━━ Data for this task ━━

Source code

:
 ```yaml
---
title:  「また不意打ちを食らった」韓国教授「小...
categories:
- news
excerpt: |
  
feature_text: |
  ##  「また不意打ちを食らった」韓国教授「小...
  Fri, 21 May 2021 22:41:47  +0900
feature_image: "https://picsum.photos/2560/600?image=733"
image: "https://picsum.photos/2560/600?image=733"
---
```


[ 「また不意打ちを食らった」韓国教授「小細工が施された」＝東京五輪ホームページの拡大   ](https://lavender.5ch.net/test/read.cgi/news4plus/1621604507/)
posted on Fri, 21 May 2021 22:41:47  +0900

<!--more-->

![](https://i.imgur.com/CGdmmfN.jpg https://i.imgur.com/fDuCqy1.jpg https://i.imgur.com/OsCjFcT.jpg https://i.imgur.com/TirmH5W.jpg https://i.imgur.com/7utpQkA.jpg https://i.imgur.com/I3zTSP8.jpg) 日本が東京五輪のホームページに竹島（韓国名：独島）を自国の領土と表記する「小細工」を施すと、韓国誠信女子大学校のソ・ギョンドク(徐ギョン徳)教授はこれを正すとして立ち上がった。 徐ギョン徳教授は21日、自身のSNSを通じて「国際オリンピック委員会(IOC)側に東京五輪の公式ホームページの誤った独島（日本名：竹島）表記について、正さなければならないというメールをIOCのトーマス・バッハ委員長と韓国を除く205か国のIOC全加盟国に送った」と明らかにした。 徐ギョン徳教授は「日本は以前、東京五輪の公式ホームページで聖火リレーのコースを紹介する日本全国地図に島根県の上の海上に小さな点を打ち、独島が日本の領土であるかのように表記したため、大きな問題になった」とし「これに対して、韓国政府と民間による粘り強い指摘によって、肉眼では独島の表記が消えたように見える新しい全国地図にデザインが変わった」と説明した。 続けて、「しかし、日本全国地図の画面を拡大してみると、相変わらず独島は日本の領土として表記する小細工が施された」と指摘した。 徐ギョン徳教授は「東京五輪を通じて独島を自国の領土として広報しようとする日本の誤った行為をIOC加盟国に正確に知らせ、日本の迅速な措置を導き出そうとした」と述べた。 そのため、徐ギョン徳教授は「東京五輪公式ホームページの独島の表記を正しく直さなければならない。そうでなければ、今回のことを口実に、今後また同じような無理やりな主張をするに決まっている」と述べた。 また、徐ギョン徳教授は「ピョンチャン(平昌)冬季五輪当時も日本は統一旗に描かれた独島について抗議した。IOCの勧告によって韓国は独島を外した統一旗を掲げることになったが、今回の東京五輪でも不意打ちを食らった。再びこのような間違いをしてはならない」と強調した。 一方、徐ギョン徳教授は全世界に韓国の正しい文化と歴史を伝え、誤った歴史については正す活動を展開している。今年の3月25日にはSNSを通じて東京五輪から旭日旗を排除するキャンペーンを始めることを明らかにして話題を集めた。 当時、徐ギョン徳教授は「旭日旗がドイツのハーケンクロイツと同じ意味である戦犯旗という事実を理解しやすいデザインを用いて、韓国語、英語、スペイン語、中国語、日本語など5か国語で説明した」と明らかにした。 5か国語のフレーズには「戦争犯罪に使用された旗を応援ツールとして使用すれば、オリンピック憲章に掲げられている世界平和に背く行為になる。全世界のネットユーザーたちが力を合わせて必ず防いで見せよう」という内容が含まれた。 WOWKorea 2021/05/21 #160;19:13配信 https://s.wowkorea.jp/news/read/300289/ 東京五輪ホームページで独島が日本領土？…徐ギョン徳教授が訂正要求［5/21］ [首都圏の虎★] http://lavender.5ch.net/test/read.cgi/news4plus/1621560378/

━━━

- [Problem to work on]
Each entry above has to be transcribed exactly as it appears.

- [Completed exercise]
Source code

:
 ```yaml
---
title:  「また不意打ちを食らった」韓国教授「小...
categories:
- news
excerpt: |
  
feature_text: |
  ##  「また不意打ちを食らった」韓国教授「小...
  Fri, 21 May 2021 22:41:47  +0900
feature_image: "https://picsum.photos/2560/600?image=733"
image: "https://picsum.photos/2560/600?image=733"
---
```


[ 「また不意打ちを食らった」韓国教授「小細工が施された」＝東京五輪ホームページの拡大   ](https://lavender.5ch.net/test/read.cgi/news4plus/1621604507/)
posted on Fri, 21 May 2021 22:41:47  +0900

<!--more-->

![](https://i.imgur.com/CGdmmfN.jpg https://i.imgur.com/fDuCqy1.jpg https://i.imgur.com/OsCjFcT.jpg https://i.imgur.com/TirmH5W.jpg https://i.imgur.com/7utpQkA.jpg https://i.imgur.com/I3zTSP8.jpg) 日本が東京五輪のホームページに竹島（韓国名：独島）を自国の領土と表記する「小細工」を施すと、韓国誠信女子大学校のソ・ギョンドク(徐ギョン徳)教授はこれを正すとして立ち上がった。 徐ギョン徳教授は21日、自身のSNSを通じて「国際オリンピック委員会(IOC)側に東京五輪の公式ホームページの誤った独島（日本名：竹島）表記について、正さなければならないというメールをIOCのトーマス・バッハ委員長と韓国を除く205か国のIOC全加盟国に送った」と明らかにした。 徐ギョン徳教授は「日本は以前、東京五輪の公式ホームページで聖火リレーのコースを紹介する日本全国地図に島根県の上の海上に小さな点を打ち、独島が日本の領土であるかのように表記したため、大きな問題になった」とし「これに対して、韓国政府と民間による粘り強い指摘によって、肉眼では独島の表記が消えたように見える新しい全国地図にデザインが変わった」と説明した。 続けて、「しかし、日本全国地図の画面を拡大してみると、相変わらず独島は日本の領土として表記する小細工が施された」と指摘した。 徐ギョン徳教授は「東京五輪を通じて独島を自国の領土として広報しようとする日本の誤った行為をIOC加盟国に正確に知らせ、日本の迅速な措置を導き出そうとした」と述べた。 そのため、徐ギョン徳教授は「東京五輪公式ホームページの独島の表記を正しく直さなければならない。そうでなければ、今回のことを口実に、今後また同じような無理やりな主張をするに決まっている」と述べた。 また、徐ギョン徳教授は「ピョンチャン(平昌)冬季五輪当時も日本は統一旗に描かれた独島について抗議した。IOCの勧告によって韓国は独島を外した統一旗を掲げることになったが、今回の東京五輪でも不意打ちを食らった。再びこのような間違いをしてはならない」と強調した。 一方、徐ギョン徳教授は全世界に韓国の正しい文化と歴史を伝え、誤った歴史については正す活動を展開している。今年の3月25日にはSNSを通じて東京五輪から旭日旗を排除するキャンペーンを始めることを明らかにして話題を集めた。 当時、徐ギョン徳教授は「旭日旗がドイツのハーケンクロイツと同じ意味である戦犯旗という事実を理解しやすいデザインを用いて、韓国語、英語、スペイン語、中国語、日本語など5か国語で説明した」と明らかにした。 5か国語のフレーズには「戦争犯罪に使用された旗を応援ツールとして使用すれば、オリンピック憲章に掲げられている世界平和に背く行為になる。全世界のネットユーザーたちが力を合わせて必ず防いで見せよう」という内容が含まれた。 WOWKorea 2021/05/21 #160;19:13配信 https://s.wowkorea.jp/news/read/300289/ 東京五輪ホームページで独島が日本領土？…徐ギョン徳教授が訂正要求［5/21］ [首都圏の虎★] http://lavender.5ch.net/test/read.cgi/news4plus/1621560378/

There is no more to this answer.